Plain-text document sources
Segment Open

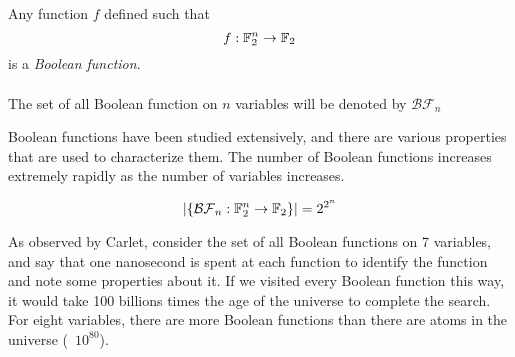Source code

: \begin{definition}
\label{def:boolean-function}
  Any function $f$ defined such that 
  \begin{equation*}
    f:\mathbb{F}_2^n\rightarrow\mathbb{F}_2
  \end{equation*}
  is a {\em Boolean function}.\\
	\\
	The set of all Boolean function on $n$ variables will be denoted by $\mathcal{BF}_n$
\end{definition}

\par Boolean functions have been studied extensively, and there are various properties that
are used to characterize them. The number of Boolean functions increases extremely rapidly
as the number of variables increases.

\begin{equation}
  \lvert\{\mathcal{BF}_n:\mathbb{F}_2^n\rightarrow\mathbb{F}_2\}\rvert = 2^{2^n}
\end{equation}

\par As observed by Carlet, consider the set of all Boolean functions on 7 variables,
and say that one nanosecond is spent at each function to identify the function and
note some properties about it. If we visited every Boolean function this way, it
would take 100 billions times the age of the universe to complete the search.
For eight variables, there are more Boolean functions than there are atoms in the
universe (~$10^{80}$).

Segment Closed

With the pictures omitted, repeat the full set of records above exactly.

** Task response **
Source code

: \begin{definition}
\label{def:boolean-function}
  Any function $f$ defined such that 
  \begin{equation*}
    f:\mathbb{F}_2^n\rightarrow\mathbb{F}_2
  \end{equation*}
  is a {\em Boolean function}.\\
	\\
	The set of all Boolean function on $n$ variables will be denoted by $\mathcal{BF}_n$
\end{definition}

\par Boolean functions have been studied extensively, and there are various properties that
are used to characterize them. The number of Boolean functions increases extremely rapidly
as the number of variables increases.

\begin{equation}
  \lvert\{\mathcal{BF}_n:\mathbb{F}_2^n\rightarrow\mathbb{F}_2\}\rvert = 2^{2^n}
\end{equation}

\par As observed by Carlet, consider the set of all Boolean functions on 7 variables,
and say that one nanosecond is spent at each function to identify the function and
note some properties about it. If we visited every Boolean function this way, it
would take 100 billions times the age of the universe to complete the search.
For eight variables, there are more Boolean functions than there are atoms in the
universe (~$10^{80}$).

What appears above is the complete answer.